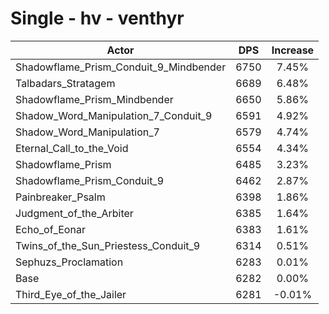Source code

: # Single - hv - venthyr
| Actor | DPS | Increase |
|---|:---:|:---:|
|Shadowflame_Prism_Conduit_9_Mindbender|6750|7.45%|
|Talbadars_Stratagem|6689|6.48%|
|Shadowflame_Prism_Mindbender|6650|5.86%|
|Shadow_Word_Manipulation_7_Conduit_9|6591|4.92%|
|Shadow_Word_Manipulation_7|6579|4.74%|
|Eternal_Call_to_the_Void|6554|4.34%|
|Shadowflame_Prism|6485|3.23%|
|Shadowflame_Prism_Conduit_9|6462|2.87%|
|Painbreaker_Psalm|6398|1.86%|
|Judgment_of_the_Arbiter|6385|1.64%|
|Echo_of_Eonar|6383|1.61%|
|Twins_of_the_Sun_Priestess_Conduit_9|6314|0.51%|
|Sephuzs_Proclamation|6283|0.01%|
|Base|6282|0.00%|
|Third_Eye_of_the_Jailer|6281|-0.01%|
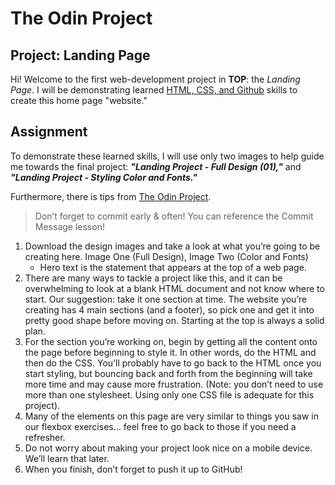 # The Odin Project
## Project: Landing Page

Hi! Welcome to the first web-development project in **TOP**: the *Landing Page*.
I will be demonstrating learned <ins>HTML, CSS, and Github</ins> skills to create this home page "website."

## Assignment

To demonstrate these learned skills, I will use only two images to help guide me towards the final project:
***"Landing Project - Full Design (01),"*** and ***"Landing Project - Styling Color and Fonts."***

Furthermore, there is tips from [The Odin Project](https://www.theodinproject.com/lessons/foundations-landing-page#assignment).
> Don’t forget to commit early & often! You can reference the Commit Message lesson!
1. Download the design images and take a look at what you’re going to be creating here. Image One (Full Design), Image Two (Color and Fonts)
   - Hero text is the statement that appears at the top of a web page.
2. There are many ways to tackle a project like this, and it can be overwhelming to look at a blank HTML document and not know where to start. Our suggestion: take it one section at 	time. The website you’re creating has 4 main sections (and a footer), so pick one and get it into pretty good shape before moving on. Starting at the top is always a solid plan.
3. For the section you’re working on, begin by getting all the content onto the page before beginning to style it. In other words, do the HTML and then do the CSS. You’ll probably have to go back to the HTML once you start styling, but bouncing back and forth from the beginning will take more time and may cause more frustration. (Note: you don’t need to use more than one stylesheet. Using only one CSS file is adequate for this project).
4. Many of the elements on this page are very similar to things you saw in our flexbox exercises… feel free to go back to those if you need a refresher.
5. Do not worry about making your project look nice on a mobile device. We’ll learn that later.
6. When you finish, don’t forget to push it up to GitHub!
------------------------------------------------
Exercise aim: In how many lines of the data does the string "Design" appear? Give only the number.

Reply: 2